Work to complete -
Report each line of the entries below that includes "uses".

Source information -
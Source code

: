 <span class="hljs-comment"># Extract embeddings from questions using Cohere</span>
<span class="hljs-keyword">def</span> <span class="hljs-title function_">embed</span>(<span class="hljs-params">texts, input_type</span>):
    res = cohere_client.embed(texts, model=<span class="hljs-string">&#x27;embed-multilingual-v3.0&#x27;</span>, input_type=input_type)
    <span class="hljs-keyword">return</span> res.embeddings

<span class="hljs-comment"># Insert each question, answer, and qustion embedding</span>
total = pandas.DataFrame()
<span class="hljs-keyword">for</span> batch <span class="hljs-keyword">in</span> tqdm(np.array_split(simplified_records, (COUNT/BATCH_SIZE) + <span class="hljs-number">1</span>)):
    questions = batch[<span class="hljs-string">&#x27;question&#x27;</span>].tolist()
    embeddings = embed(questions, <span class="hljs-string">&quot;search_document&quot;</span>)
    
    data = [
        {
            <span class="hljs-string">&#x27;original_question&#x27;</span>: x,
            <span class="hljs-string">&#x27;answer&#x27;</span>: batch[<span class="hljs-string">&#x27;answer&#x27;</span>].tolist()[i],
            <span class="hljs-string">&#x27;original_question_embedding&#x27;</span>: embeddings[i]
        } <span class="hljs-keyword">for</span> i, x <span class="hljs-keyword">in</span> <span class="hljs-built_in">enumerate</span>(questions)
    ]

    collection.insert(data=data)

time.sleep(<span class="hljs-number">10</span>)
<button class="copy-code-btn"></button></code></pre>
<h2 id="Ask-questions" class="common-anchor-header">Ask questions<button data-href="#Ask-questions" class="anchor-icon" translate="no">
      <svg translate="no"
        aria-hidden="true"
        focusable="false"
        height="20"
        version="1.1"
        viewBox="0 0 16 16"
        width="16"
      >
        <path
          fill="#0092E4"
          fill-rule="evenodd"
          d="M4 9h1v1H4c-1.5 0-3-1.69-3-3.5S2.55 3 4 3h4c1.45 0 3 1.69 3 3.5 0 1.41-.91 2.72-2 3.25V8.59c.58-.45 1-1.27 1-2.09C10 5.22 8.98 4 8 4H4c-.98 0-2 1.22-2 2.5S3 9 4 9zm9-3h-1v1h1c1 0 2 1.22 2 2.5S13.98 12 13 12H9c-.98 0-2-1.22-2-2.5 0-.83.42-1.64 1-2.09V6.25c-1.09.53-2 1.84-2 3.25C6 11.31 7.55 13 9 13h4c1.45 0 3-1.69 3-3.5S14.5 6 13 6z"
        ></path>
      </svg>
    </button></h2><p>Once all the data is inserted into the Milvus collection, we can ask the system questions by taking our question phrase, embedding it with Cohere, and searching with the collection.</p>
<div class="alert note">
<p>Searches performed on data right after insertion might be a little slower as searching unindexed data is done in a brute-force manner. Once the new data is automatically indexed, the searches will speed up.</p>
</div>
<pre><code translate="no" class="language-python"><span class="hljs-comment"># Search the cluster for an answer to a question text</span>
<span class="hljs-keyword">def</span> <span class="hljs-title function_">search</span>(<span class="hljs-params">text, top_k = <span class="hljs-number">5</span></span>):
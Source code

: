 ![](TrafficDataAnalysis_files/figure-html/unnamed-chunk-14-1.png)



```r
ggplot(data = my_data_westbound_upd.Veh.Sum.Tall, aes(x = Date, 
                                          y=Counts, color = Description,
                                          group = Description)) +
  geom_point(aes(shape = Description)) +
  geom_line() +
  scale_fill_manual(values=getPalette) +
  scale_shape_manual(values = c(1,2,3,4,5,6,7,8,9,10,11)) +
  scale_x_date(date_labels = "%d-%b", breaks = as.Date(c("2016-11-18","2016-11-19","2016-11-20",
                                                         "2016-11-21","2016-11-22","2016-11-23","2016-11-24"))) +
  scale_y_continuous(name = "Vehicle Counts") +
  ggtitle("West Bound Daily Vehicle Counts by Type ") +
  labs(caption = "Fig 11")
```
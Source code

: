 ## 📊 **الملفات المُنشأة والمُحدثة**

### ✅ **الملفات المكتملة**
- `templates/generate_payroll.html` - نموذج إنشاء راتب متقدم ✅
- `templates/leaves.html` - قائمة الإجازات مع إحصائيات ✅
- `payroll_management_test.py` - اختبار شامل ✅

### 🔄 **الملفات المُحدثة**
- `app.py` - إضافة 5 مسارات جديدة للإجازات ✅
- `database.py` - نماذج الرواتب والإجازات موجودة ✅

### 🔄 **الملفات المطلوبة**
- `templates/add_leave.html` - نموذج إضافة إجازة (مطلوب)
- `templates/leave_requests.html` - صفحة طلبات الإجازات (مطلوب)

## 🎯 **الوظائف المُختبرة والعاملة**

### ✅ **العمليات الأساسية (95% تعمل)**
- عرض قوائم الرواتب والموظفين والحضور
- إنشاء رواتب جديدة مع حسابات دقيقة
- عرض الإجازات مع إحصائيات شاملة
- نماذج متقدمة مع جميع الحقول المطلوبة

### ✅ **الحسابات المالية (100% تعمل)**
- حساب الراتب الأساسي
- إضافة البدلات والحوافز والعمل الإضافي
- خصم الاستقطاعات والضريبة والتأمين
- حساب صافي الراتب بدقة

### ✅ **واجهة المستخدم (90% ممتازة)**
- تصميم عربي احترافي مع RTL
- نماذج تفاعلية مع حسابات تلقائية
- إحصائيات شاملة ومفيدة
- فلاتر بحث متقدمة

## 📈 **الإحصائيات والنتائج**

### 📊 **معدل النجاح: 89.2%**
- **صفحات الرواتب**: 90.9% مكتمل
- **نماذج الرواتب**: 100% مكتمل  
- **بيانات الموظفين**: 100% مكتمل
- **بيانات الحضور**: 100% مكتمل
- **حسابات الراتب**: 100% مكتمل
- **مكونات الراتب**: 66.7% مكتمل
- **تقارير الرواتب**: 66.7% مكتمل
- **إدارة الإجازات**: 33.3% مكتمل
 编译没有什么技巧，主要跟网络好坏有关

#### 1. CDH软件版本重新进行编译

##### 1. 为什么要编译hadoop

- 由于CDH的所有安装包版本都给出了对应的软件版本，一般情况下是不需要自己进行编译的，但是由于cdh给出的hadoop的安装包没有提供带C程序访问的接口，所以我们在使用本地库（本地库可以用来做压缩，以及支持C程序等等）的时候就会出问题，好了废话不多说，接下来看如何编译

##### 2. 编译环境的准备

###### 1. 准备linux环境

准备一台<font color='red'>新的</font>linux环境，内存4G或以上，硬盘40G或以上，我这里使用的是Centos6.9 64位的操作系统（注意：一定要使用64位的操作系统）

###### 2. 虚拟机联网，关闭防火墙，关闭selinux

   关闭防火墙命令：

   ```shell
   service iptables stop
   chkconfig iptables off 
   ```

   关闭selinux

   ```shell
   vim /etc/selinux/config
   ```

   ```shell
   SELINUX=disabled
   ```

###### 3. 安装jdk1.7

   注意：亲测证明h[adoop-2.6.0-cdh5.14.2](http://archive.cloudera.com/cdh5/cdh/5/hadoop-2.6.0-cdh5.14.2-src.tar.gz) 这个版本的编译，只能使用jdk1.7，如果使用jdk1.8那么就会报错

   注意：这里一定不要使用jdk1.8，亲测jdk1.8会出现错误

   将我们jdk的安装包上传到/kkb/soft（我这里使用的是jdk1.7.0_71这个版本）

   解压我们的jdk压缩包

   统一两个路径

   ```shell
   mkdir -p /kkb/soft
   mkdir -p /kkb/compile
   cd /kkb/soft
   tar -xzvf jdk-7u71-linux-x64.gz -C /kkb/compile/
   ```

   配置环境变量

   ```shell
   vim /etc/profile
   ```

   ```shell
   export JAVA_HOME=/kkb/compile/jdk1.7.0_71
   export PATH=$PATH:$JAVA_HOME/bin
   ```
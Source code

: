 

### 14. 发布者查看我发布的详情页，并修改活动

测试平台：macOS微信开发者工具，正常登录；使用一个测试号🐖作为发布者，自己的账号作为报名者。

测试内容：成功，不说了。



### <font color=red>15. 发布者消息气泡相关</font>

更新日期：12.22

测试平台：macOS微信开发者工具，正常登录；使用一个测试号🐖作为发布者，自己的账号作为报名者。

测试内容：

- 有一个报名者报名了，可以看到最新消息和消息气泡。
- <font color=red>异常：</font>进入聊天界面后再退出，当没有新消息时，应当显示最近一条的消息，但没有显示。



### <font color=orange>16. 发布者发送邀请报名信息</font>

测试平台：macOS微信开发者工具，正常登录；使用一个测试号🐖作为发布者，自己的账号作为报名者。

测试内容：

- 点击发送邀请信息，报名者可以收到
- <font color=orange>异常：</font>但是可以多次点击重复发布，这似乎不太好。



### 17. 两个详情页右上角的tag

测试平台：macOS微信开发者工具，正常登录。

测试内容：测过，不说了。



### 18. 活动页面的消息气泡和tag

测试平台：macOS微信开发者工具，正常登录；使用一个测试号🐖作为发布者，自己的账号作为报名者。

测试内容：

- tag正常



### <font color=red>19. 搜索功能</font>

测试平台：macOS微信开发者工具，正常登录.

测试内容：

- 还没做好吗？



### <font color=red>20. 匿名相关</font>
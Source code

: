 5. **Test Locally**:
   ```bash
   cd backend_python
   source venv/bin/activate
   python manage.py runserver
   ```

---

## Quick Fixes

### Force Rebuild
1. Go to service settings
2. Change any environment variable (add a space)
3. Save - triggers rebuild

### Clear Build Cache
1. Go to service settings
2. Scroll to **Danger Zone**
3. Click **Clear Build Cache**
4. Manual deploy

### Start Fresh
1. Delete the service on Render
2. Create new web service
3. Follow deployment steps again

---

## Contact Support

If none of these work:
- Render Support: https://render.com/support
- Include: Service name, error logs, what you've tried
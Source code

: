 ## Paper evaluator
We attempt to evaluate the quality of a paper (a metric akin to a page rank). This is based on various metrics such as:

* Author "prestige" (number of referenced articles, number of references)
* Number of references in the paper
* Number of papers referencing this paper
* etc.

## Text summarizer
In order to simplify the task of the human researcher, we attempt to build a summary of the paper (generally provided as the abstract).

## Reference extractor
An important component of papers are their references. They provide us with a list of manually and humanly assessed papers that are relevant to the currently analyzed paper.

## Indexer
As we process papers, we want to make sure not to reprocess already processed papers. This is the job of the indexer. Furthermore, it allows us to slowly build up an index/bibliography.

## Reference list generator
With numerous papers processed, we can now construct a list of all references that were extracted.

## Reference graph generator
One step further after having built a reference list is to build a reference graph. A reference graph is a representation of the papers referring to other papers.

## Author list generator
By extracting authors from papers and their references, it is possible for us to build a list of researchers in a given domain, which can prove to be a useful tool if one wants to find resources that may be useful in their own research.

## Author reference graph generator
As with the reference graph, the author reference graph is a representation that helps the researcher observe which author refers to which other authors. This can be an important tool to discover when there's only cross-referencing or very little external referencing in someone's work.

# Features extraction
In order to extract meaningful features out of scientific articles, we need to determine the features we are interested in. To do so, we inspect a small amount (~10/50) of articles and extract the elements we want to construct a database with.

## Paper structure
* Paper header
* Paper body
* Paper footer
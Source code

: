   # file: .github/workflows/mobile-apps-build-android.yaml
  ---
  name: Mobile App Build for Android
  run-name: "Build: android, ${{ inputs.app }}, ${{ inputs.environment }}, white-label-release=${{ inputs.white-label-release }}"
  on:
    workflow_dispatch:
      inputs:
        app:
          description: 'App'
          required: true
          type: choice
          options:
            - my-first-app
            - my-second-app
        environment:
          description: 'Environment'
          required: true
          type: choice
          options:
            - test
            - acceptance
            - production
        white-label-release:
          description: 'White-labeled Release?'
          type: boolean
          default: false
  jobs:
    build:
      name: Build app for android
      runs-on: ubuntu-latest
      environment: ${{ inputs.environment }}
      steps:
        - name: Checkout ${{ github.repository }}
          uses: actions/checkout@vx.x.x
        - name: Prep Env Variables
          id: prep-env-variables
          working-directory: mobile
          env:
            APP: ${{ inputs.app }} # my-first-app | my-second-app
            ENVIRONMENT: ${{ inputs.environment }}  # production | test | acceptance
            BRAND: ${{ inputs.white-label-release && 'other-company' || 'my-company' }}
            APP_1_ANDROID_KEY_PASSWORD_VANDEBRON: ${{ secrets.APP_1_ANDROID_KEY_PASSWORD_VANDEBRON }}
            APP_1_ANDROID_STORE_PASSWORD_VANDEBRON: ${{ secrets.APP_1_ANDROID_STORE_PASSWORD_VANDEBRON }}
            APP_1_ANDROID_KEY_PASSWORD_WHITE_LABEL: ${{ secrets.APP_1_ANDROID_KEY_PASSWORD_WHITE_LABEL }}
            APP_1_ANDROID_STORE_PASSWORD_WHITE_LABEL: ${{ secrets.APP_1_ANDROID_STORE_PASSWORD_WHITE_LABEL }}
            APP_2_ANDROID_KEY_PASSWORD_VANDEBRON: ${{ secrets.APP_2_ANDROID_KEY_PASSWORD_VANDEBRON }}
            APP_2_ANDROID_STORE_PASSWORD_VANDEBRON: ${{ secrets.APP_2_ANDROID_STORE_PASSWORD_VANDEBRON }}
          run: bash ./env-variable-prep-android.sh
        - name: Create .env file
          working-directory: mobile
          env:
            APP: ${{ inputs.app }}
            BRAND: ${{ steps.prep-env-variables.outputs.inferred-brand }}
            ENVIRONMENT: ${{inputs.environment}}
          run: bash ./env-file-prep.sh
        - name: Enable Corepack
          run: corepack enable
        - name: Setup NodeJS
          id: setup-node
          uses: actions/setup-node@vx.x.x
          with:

Solution for this exercise -
          uses: actions/checkout@vx.x.x
          uses: actions/setup-node@vx.x.x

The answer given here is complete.